Paras Madikar reacted to the shutdown of his school in Latur city as quite a few 11-year-olds might. He was delighted that his Class 4 exams had been cancelled and looked forward to an extended vacation.
That didn’t happen. His father, Shrikant, 45, lost his job as a driver and had to take on the only one he could get – at a wage more than two-thirds lower than his last income. His mother Sarita, 35, also lost her job as a cook with the lockdown coming into force on March 25.
Paras spends the early part of the day carrying leafy vegetables on his head, to sell. Ironically, the two localities that the poor student services are called the Saraswati and Laxmi colonies (named after the goddesses of knowledge and wealth). His sister, Srushti, 12, covers Ram Nagar and Sitaram Nagar colonies, selling vegetables there.
“I can’t tell you what a terrible neck pain I have every evening! My mother gives me an oil massage with a warm cloth when I get home. So that next morning I can carry a load of produce again,” grumbles little Paras. Srushti’s problem is different: “My stomach hurts badly at around noon,” she says. “I drink nimbu paani before eating lunch – that gives me a little relief.” Neither child had ever done physical labour before the lockdown. Now they’re out there, in the worst possible circumstances, to earn a bit of bread, forget the butter.
Since April 2, Paras and Srushti have been selling produce on their respective routes in Latur between 8 a.m. and 11 a.m. During this time, each will traverse about three kilometres with loads of 4-5 kilograms. Srushti’s is the more difficult, because she carries, in addition, a weighing balance that adds one kilogram to her load and one 500-gram weight measure. Paras carries produce that has been packed in bundles by their mother, and the price is fixed per bundle. In the hours they work, Latur’s average temperature rises from about 27 degrees Celsius to 30 degrees.
Where do they get the vegetables and other produce from? Well, Srushti’s work begins much before their 8 a.m. rounds. “Every morning, I go to Golai (Latur’s main vegetable market, five kilometres from their home) at 6 a.m.” She goes with her father or Govind Chavan, their 23-year old neighbour, currently studying for the state police exams. Either way, it is Govind’s scooter they use to get to Golai and back (he charges them nothing for the trips, not even for the petrol). When they return with the produce, their mother packs their baskets or other containers.

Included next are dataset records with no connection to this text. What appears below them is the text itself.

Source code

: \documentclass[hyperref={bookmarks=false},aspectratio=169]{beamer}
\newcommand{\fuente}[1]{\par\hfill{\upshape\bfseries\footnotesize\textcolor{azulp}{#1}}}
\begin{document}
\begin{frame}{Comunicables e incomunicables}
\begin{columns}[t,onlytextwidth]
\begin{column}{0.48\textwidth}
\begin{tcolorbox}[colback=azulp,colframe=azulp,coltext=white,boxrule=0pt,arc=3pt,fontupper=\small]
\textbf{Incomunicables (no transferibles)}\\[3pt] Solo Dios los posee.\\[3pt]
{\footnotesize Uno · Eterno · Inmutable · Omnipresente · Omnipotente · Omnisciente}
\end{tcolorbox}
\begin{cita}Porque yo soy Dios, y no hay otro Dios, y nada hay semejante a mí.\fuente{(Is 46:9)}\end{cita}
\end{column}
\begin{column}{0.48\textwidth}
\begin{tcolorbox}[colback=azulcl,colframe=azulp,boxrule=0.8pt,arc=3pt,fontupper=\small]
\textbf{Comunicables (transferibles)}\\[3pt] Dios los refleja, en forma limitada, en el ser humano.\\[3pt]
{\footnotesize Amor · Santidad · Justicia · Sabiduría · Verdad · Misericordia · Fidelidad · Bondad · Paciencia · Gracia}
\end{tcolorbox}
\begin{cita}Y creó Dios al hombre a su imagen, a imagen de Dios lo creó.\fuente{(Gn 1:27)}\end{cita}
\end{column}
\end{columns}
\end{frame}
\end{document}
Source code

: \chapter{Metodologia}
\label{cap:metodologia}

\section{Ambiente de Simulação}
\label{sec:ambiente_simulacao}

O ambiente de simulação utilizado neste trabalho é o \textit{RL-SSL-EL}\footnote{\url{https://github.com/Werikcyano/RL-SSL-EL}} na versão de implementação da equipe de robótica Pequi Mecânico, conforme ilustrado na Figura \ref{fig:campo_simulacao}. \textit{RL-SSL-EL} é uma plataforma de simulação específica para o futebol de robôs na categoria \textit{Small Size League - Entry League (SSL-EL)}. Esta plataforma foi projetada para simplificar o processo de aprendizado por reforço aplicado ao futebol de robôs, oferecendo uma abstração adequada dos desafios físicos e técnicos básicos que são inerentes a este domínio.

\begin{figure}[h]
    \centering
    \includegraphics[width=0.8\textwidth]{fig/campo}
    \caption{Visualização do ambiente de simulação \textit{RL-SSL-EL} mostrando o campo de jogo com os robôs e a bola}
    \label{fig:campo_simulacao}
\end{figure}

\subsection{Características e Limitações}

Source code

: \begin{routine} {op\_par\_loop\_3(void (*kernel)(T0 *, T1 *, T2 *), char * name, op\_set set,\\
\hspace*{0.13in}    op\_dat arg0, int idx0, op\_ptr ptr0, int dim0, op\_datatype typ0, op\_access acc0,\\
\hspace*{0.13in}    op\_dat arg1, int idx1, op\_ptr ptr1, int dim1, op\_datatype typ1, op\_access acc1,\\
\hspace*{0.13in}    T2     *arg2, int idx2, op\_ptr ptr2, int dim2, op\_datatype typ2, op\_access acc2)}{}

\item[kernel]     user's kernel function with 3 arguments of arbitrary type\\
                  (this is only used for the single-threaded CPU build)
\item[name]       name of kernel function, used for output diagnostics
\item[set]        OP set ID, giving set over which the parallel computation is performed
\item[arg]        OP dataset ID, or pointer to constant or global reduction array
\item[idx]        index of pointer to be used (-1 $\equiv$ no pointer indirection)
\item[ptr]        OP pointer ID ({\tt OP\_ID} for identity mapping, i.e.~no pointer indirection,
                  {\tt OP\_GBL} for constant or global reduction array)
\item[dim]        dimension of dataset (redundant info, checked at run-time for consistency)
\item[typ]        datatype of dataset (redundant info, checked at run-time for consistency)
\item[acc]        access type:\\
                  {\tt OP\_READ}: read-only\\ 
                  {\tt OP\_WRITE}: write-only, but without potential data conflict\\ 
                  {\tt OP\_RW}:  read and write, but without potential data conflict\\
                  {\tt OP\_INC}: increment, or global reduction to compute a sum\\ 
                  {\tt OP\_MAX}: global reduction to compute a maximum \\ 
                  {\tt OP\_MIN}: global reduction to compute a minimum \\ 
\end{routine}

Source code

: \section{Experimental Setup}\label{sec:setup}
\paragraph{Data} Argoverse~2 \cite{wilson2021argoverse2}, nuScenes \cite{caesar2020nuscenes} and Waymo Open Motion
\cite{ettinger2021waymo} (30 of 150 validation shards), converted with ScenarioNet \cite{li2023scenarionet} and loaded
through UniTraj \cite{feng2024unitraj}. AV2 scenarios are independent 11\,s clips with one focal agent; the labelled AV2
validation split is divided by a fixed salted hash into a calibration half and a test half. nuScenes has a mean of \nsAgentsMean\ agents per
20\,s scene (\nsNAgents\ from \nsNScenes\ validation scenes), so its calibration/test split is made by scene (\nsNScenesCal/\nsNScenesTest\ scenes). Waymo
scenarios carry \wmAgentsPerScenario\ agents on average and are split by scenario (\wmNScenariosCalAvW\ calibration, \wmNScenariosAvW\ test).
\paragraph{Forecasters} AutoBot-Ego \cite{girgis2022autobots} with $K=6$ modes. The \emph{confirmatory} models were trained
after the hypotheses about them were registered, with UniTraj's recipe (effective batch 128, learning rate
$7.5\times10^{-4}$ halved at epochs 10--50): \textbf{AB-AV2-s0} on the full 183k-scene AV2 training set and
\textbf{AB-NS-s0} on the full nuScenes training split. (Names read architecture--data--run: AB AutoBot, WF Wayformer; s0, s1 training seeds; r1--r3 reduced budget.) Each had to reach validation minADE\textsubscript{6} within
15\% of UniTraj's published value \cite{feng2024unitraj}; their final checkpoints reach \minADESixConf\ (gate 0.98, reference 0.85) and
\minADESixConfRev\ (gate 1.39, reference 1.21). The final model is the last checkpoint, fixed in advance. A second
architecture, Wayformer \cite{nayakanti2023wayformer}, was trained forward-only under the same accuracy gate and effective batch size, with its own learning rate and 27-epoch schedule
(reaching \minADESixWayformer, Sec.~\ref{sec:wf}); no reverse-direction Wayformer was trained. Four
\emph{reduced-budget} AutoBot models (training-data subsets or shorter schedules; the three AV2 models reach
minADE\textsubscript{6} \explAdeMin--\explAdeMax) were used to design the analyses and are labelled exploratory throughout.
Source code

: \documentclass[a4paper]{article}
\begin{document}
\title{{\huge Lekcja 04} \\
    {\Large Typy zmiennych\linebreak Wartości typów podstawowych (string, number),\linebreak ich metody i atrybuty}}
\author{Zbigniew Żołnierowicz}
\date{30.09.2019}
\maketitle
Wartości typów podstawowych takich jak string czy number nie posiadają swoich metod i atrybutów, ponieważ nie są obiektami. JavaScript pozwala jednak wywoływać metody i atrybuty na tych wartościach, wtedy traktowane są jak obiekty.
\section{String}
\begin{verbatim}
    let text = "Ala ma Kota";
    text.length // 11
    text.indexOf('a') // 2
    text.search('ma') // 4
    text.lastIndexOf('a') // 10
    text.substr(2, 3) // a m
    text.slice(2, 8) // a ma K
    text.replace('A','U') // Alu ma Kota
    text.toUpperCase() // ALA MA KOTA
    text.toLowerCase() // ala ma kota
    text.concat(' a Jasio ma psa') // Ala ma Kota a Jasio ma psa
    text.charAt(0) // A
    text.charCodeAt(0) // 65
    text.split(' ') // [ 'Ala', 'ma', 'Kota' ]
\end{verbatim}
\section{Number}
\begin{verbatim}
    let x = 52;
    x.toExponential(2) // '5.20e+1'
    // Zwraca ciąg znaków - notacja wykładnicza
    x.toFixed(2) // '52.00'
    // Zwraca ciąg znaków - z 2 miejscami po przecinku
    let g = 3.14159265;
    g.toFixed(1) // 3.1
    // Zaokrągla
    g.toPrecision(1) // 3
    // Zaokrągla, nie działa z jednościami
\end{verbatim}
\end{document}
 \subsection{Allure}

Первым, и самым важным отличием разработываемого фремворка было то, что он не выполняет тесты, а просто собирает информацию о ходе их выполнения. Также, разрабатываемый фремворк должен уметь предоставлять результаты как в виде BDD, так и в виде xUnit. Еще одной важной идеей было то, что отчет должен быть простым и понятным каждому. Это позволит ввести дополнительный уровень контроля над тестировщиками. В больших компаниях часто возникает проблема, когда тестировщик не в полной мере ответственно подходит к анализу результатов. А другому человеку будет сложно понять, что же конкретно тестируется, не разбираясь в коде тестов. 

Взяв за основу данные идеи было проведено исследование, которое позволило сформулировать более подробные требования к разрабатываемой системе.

“We don’t get to choose what to sell. We sell whatever our father or Govind bhaiyya arrange,” says Paras. “We bring back produce worth Rs. 350-400 [every day] in a jute sack,” explains Srushti. “But together we make [net] less than Rs. 100 at best.”
Their father Shrikant used to work as a driver earning Rs. 700-800 a day – and would get at least 20 days of work each month. While on duty, his food, too, was taken care of. All that ended with the lockdown. Shrikant now works as a watchman in Laxmi Colony on the Old Ausa Road, the same one where Paras plies his new trade. This job earns him just Rs. 5,000 a month – a fall of close to 70 per cent from his income as a driver.
The family also had to find a home nearer to Shrikant’s workplace as watchman – and shifted in the early days of the lockdown. But the rent is Rs. 2,500 a month – 50 per cent of his monthly income – while the earlier place they stayed in charged them Rs. 2,000.
Watch video: Lockdown burden on little shoulders in Latur. | Video courtesy Ira Deulgaonkar / People’s Archive of Rural India
Pre-lockdown, their mother Sarita worked in the local Sai Mess as a cook, taking home Rs. 5,000 a month. “My mother used to work there from 9 a.m. to 3 p.m. and 5 p.m. to 11 p.m. She used to cook for us before leaving home in the morning,” says Srushti. Now Sarita has no earnings and runs the home while also arranging the division of the produce for Paras and Srushti to take on their rounds.
Neither child ever imagined they would be doing this labour before the lockdown. Both have been diligent students. Paras averaged 95 per cent in his first term in Class 4 and Srushti scored 84 per cent in Class 5. “I want to be an IAS officer,” says Paras. “I’d like to become a doctor,” says Srushti. In their school – the Chhatrapati Shivaji Primary School, a government-aided private institution – both were exempted from any fees.
As I spoke with Paras and Srushti, Doordarshan Archive was playing some old songs ‘to make quarantine days enjoyable for people’. The one that caught my attention was a song from the 1954 Hindi film Boot Polish:
“O nanhe munne bachhe
tere muthhi mein kya hai
muthhi mein hai takadir hamari,
Humne kismath ko bas mein kiya hai.”
(“O little children
what do you grasp in your fists?
“Our lives, we clench our destinies in our fists.
Our conquered destinies in our fists.”)
If only that could happen for Srushti and Paras.